E parlando all’Areopago di Corinto imbastisce tutto un discorso su Dio per giungere alla conclusione che Dio si è incarnato, è morto ed è risorto: “Passando infatti e osservando i vostri monumenti sacri, ho trovato anche un altare con l’iscrizione: «A un dio ignoto». Ebbene, colui che, senza conoscerlo, voi adorate, io ve lo annuncio. Il Dio che ha fatto il mondo e tutto ciò che contiene, che è Signore del cielo e della terra, non abita in templi costruiti da mani d’uomo 25né dalle mani dell’uomo si lascia servire come se avesse bisogno di qualche cosa: è lui che dà a tutti la vita e il respiro e ogni cosa. Egli creò da uno solo tutte le nazioni degli uomini, perché abitassero su tutta la faccia della terra. Per essi ha stabilito l’ordine dei tempi e i confini del loro spazio perché cerchino Dio, se mai, tastando qua e là come ciechi, arrivino a trovarlo, benché non sia lontano da ciascuno di noi. In lui infatti viviamo, ci muoviamo ed esistiamo, come hanno detto anche alcuni dei vostri poeti: «Perché di lui anche noi siamo stirpe». Poiché dunque siamo stirpe di Dio, non dobbiamo pensare che la divinità sia simile all’oro, all’argento e alla pietra, che porti l’impronta dell’arte e dell’ingegno umano. Ora Dio, passando sopra ai tempi dell’ignoranza, ordina agli uomini che tutti e dappertutto si convertano, perché egli ha stabilito un giorno nel quale dovrà giudicare il mondo con giustizia, per mezzo di un uomo che egli ha designato, dandone a tutti prova sicura col risuscitarlo dai morti»” (At 17,23-31).

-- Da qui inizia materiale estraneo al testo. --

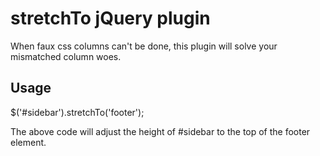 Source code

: # stretchTo jQuery plugin

When faux css columns can't be done, this plugin will solve your mismatched column woes.

## Usage

$('#sidebar').stretchTo('footer');

The above code will adjust the height of #sidebar to the top of the footer element.

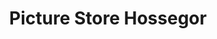 ---
title: "Picture Store Hossegor"
url: /soorts-hossegor/picture-store-hossegor/
shop: vêtements
--- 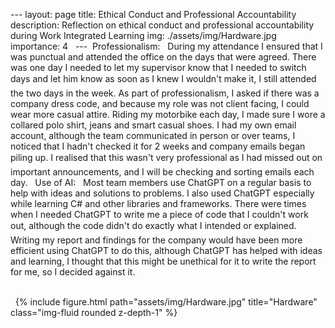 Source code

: ﻿--- layout: page title: Ethical Conduct and Professional Accountability description: Reflection on ethical conduct and professional accountability during Work Integrated Learning img: ./assets/img/Hardware.jpg importance: 4   ---  Professionalism:   During my attendance I ensured that I was punctual and attended the office on the days that were agreed. There was one day I needed to let my supervisor know that I needed to switch days and let him know as soon as I knew I wouldn't make it, I still attended the two days in the week. As part of professionalism, I asked if there was a company dress code, and because my role was not client facing, I could wear more casual attire. Riding my motorbike each day, I made sure I wore a collared polo shirt, jeans and smart casual shoes. I had my own email account, although the team communicated in person or over teams, I noticed that I hadn't checked it for 2 weeks and company emails began piling up. I realised that this wasn't very professional as I had missed out on important announcements, and I will be checking and sorting emails each day.   Use of AI:   Most team members use ChatGPT on a regular basis to help with ideas and solutions to problems. I also used ChatGPT especially while learning C# and other libraries and frameworks. There were times when I needed ChatGPT to write me a piece of code that I couldn't work out, although the code didn't do exactly what I intended or explained. Writing my report and findings for the company would have been more efficient using ChatGPT to do this, although ChatGPT has helped with ideas and learning, I thought that this might be unethical for it to write the report for me, so I decided against it.      <div class="row">     <div class="col-sm mt-3 mt-md-0">         {% include figure.html path="assets/img/Hardware.jpg" title="Hardware" class="img-fluid rounded z-depth-1" %}     </div> </div>  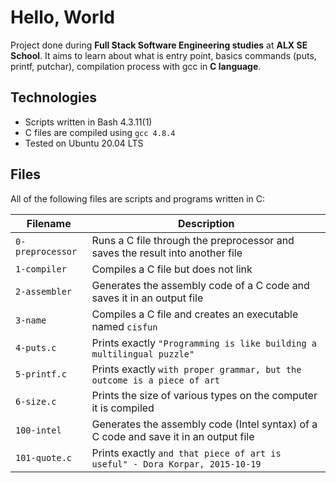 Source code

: # Hello, World

Project done during **Full Stack Software Engineering studies** at **ALX SE School**. It aims to learn about what is entry point, basics commands (puts, printf, putchar), compilation process with gcc in **C language**.

## Technologies
* Scripts written in Bash 4.3.11(1)
* C files are compiled using `gcc 4.8.4`
* Tested on Ubuntu 20.04 LTS

## Files
All of the following files are scripts and programs written in C:

| Filename | Description |
| -------- | ----------- |
| `0-preprocessor` | Runs a C file through the preprocessor and saves the result into another file |
| `1-compiler` | Compiles a C file but does not link |
| `2-assembler` | Generates the assembly code of a C code and saves it in an output file |
| `3-name` | Compiles a C file and creates an executable named `cisfun` |
| `4-puts.c` | Prints exactly `"Programming is like building a multilingual puzzle"` |
| `5-printf.c` | Prints exactly `with proper grammar, but the outcome is a piece of art` |
| `6-size.c` | Prints the size of various types on the computer it is compiled |
| `100-intel` | Generates the assembly code (Intel syntax) of a C code and save it in an output file |
| `101-quote.c` | Prints exactly `and that piece of art is useful" - Dora Korpar, 2015-10-19` |
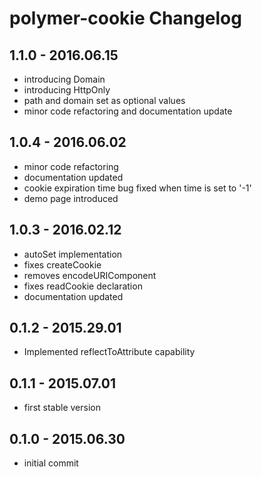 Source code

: # polymer-cookie Changelog

## 1.1.0 - 2016.06.15

*   introducing Domain
*   introducing HttpOnly
*   path and domain set as optional values
*   minor code refactoring and documentation update

## 1.0.4 - 2016.06.02

*   minor code refactoring
*   documentation updated
*   cookie expiration time bug fixed when time is set to '-1'
*   demo page introduced

## 1.0.3 - 2016.02.12

*   autoSet implementation
*   fixes createCookie
*   removes encodeURIComponent
*   fixes readCookie declaration
*   documentation updated

## 0.1.2 - 2015.29.01

*   Implemented reflectToAttribute capability

## 0.1.1 - 2015.07.01

*   first stable version

## 0.1.0 - 2015.06.30

*   initial commit
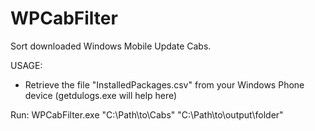 # WPCabFilter

Sort downloaded Windows Mobile Update Cabs.

USAGE: 
- Retrieve the file "InstalledPackages.csv" from your Windows Phone device (getdulogs.exe will help here)

Run:
WPCabFilter.exe "C:\Path\to\Cabs" "C:\Path\to\output\folder"
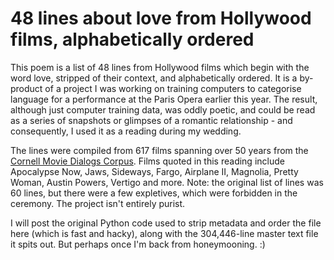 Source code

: # 48 lines about love from Hollywood films, alphabetically ordered
This poem is a list of 48 lines from Hollywood films which begin with the word love, stripped of their context, and alphabetically ordered. It is a by-product of a project I was working on training computers to categorise language for a performance at the Paris Opera earlier this year. The result, although just computer training data, was oddly poetic, and could be read as a series of snapshots or glimpses of a romantic relationship - and consequently, I used it as a reading during my wedding.

The lines were compiled from 617 films spanning over 50 years from the [Cornell Movie Dialogs Corpus](http://www.cs.cornell.edu/~cristian/Cornell_Movie-Dialogs_Corpus.html). Films quoted in this reading include Apocalypse Now, Jaws, Sideways, Fargo, Airplane II, Magnolia, Pretty Woman, Austin Powers, Vertigo and more. Note: the original list of lines was 60 lines, but there were a few expletives, which were forbidden in the ceremony. The project isn't entirely purist.

I will post the original Python code used to strip metadata and order the file here (which is fast and hacky), along with the 304,446-line master text file it spits out. But perhaps once I'm back from honeymooning. :)

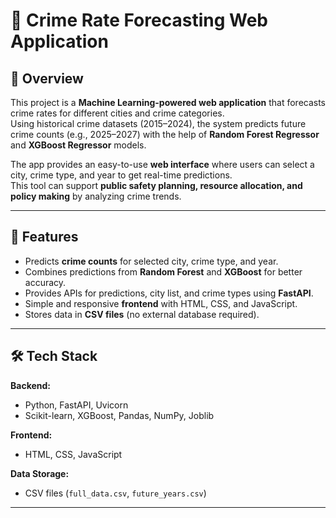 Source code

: # 🔮 Crime Rate Forecasting Web Application

## 📖 Overview
This project is a **Machine Learning-powered web application** that forecasts crime rates for different cities and crime categories.  
Using historical crime datasets (2015–2024), the system predicts future crime counts (e.g., 2025–2027) with the help of **Random Forest Regressor** and **XGBoost Regressor** models.  

The app provides an easy-to-use **web interface** where users can select a city, crime type, and year to get real-time predictions.  
This tool can support **public safety planning, resource allocation, and policy making** by analyzing crime trends.

---

## 🚀 Features
- Predicts **crime counts** for selected city, crime type, and year.  
- Combines predictions from **Random Forest** and **XGBoost** for better accuracy.  
- Provides APIs for predictions, city list, and crime types using **FastAPI**.  
- Simple and responsive **frontend** with HTML, CSS, and JavaScript.  
- Stores data in **CSV files** (no external database required).  

---

## 🛠️ Tech Stack
**Backend:**
- Python, FastAPI, Uvicorn  
- Scikit-learn, XGBoost, Pandas, NumPy, Joblib  

**Frontend:**
- HTML, CSS, JavaScript  

**Data Storage:**
- CSV files (`full_data.csv`, `future_years.csv`)  

---
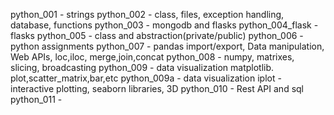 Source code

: python_001 - strings
python_002 - class, files, exception handling, database, functions
python_003 - mongodb and flasks
python_004_flask - flasks
python_005 - class and abstraction(private/public)
python_006 - python assignments
python_007 - pandas import/export, Data manipulation, Web APIs, loc,iloc, merge,join,concat
python_008 - numpy, matrixes, slicing, broadcasting
python_009 - data visualization matplotlib. plot,scatter_matrix,bar,etc
python_009a - data visualization iplot - interactive plotting, seaborn libraries, 3D
python_010 -  Rest API and sql
python_011 - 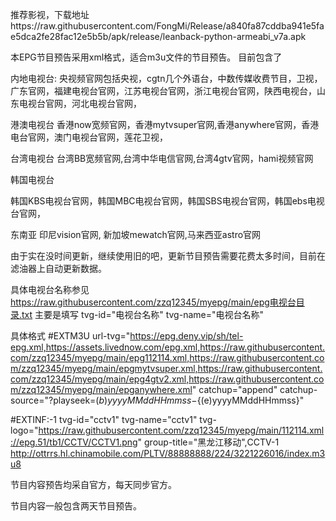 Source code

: 推荐影视，下载地址https://raw.githubusercontent.com/FongMi/Release/a840fa87cddba941e5fae5dca2fe28fac12e5b5b/apk/release/leanback-python-armeabi_v7a.apk


本EPG节目预告采用xml格式，适合m3u文件的节目预告。 目前包含了 

内地电视台:
央视频官网包括央视，cgtn几个外语台，中数传媒收费节目，卫视，广东官网，福建电视台官网，江苏电视台官网，浙江电视台官网，陕西电视台，山东电视台官网，河北电视台官网， 

港澳电视台
香港now宽频官网，香港mytvsuper官网,香港anywhere官网，香港电台官网，澳门电视台官网，莲花卫视，

台湾电视台
台湾BB宽频官网,台湾中华电信官网,台湾4gtv官网，hami视频官网

韩国电视台

韩国KBS电视台官网，韩国MBC电视台官网，韩国SBS电视台官网，韩国ebs电视台官网，

东南亚
印尼vision官网, 新加坡mewatch官网,马来西亚astro官网

由于实在没时间更新，继续使用旧的吧，更新节目预告需要花费太多时间，目前在滤油器上自动更新数据。

具体电视台名称参见 https://raw.githubusercontent.com/zzq12345/myepg/main/epg电视台目录.txt 主要是填写 tvg-id="电视台名称" tvg-name="电视台名称"

具体格式 
#EXTM3U url-tvg="https://epg.deny.vip/sh/tel-epg.xml,https://assets.livednow.com/epg.xml,https://raw.githubusercontent.com/zzq12345/myepg/main/epg112114.xml,https://raw.githubusercontent.com/zzq12345/myepg/main/epgmytvsuper.xml,https://raw.githubusercontent.com/zzq12345/myepg/main/epg4gtv2.xml,https://raw.githubusercontent.com/zzq12345/myepg/main/epganywhere.xml" catchup="append" catchup-source="?playseek=${(b)yyyyMMddHHmmss}-${(e)yyyyMMddHHmmss}"

#EXTINF:-1 tvg-id="cctv1" tvg-name="cctv1" tvg-logo="https://raw.githubusercontent.com/zzq12345/myepg/main/112114.xml://epg.51/tb1/CCTV/CCTV1.png" group-title="黑龙江移动",CCTV-1 http://ottrrs.hl.chinamobile.com/PLTV/88888888/224/3221226016/index.m3u8

节目内容预告均采自官方，每天同步官方。

节目内容一般包含两天节目预告。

6. Pertanto non mi sentirei di dire che la Chiesa Cattolica presenti una “ben più rilassata interpretazione cristiana” del secondo comandamento sia.
Siamo in buona compagnia di San Paolo, che godeva della Divina Rivelazione più dei rigidi ebrei che per non pronunciare la parola Dio ricorrevano sempre ad altre interlocuzioni. Mentre nella stessa Scrittura non viene fatto così
Ti auguro ogni bene, ti ricordo al Signore e ti benedico.